Hombres y mujeres atienden a la estética. Se hacen de todo. En las manos, los pies, la cara, el cabello, otros reciben masajes. ¿Quiénes son que no trabajan como los demás? Son los que ya trabajaron otro día y hoy descansan. Hoy me toca descansar. Unos van al cine, compran y comen palomitas.

En el centro también están los centros culturales, por lo menos los de mayor tradición. Parece que hoy se presenta algo de teatro independiente. Un grupo de artistas jóvenes hacen sus pininos en dirección, guión y actuación. Tienen todo preparado. Los actores son felices actuando, con sus vestuarios, dando vueltas en el escenario; estirando, dando vueltas, hablando solos, hablándole al espejo. Parece que nadie quiere ver nuestra obra. Una mujer, probablemente dueña del recinto contesta. Salgan a buscar su público. Se me cae la quijada. Hay una pareja de amigos de los actores y otro (vegano) solitario (vegano) que a varias butacas de distancia espera emocionado el inicio de la obra. La segunda llamada la dan muy lejos de la primera porque aunque es hora de iniciar, el teatro está vacío. Se da la tercera e inician con lo que hay, como si el recinto estuviera repleto. Así son los verdaderos artistas.

Salgo. Un niño rico en un jeep gigantesco pasea una niña que no dice nada. Va como estatua. Él parece un caballero, tampoco dice nada. Otros en autos deportivos hacen más la faramalla, aceleran intempestivamente y se acercan imprudentemente a los otros. Ellos o sonríen o fruncen en ceño. La segunda ola ya comenzó. Ahora la multitud que fue al centro al mercado, la estética, sus trabajos, los que no fueron al teatro, van de regreso. Todos suben, todos salen, escapan. Cansados, hartos. Se toman la cabeza, quieren que el semáforo funcione más rápido. Hay muchos más choques que en la mañana. Gabriel, que tiene los ojos más profundos y escurridizos que he visto, va del ojo del huracán a donde el deseo lo dirige. Va y se mete con el valor del héroe en la locura de la ciudad, en medio del juego de todos. No busca ganar, entra y sale del juego a placer. Todos han caído en el teatrito, se han acomodado en el montaje plástico. Cuando está bien dentro, tiene el poder de salir y verlo todo desde una ventana que sólo él posee. Se ríe. Huye y nos vuelve a mirar.

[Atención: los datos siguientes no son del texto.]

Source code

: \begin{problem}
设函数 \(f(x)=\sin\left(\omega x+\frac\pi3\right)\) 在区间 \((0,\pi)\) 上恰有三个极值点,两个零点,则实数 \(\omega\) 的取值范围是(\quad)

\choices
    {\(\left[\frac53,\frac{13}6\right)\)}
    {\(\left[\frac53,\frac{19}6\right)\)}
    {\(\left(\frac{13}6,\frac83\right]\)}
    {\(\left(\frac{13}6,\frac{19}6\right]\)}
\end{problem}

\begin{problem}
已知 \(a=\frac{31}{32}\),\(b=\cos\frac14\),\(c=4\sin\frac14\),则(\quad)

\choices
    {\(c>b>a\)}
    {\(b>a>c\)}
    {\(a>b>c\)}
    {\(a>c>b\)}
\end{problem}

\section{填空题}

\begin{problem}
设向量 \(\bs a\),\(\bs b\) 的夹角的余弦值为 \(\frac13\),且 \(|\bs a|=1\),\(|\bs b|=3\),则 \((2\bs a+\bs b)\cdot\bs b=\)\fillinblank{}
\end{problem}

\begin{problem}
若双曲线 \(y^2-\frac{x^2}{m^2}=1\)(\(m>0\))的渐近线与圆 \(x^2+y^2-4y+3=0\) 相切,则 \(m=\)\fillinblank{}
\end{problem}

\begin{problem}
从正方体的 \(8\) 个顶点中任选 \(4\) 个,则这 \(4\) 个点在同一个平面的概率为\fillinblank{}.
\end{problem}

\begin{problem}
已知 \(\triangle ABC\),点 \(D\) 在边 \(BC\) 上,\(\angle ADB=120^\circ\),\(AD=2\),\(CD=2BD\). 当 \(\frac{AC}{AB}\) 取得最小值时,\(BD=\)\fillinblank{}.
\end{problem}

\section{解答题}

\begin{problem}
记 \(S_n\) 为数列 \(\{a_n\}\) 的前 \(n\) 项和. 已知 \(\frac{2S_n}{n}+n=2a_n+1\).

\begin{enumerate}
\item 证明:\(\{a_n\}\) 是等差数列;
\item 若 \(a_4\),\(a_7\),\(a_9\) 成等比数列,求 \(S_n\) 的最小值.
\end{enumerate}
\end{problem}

Ya estoy cansado. Quiero que todo se acabe. Fue divertido pero ya quiero que se acabe. Regreso con la marejada,

- - -

Me pregunto cómo es que todo esto sucedió en tan poco tiempo. Cómo es que cajas de cartón forradas, estambre, dinero de papel y sombreros de juguete hacen un espejo tan atroz de la realidad. Tienen 5 años, 6, 8 el agente federal de caminos; 4 años (a penas dice unas palabras, no lee, no escribe, no habla ni lee inglés) el que en su tiempo libre tomó un celular ajeno y en menos de dos minutos ya estaba viendo un tráiler de la película infantil a estrenarse esa semana.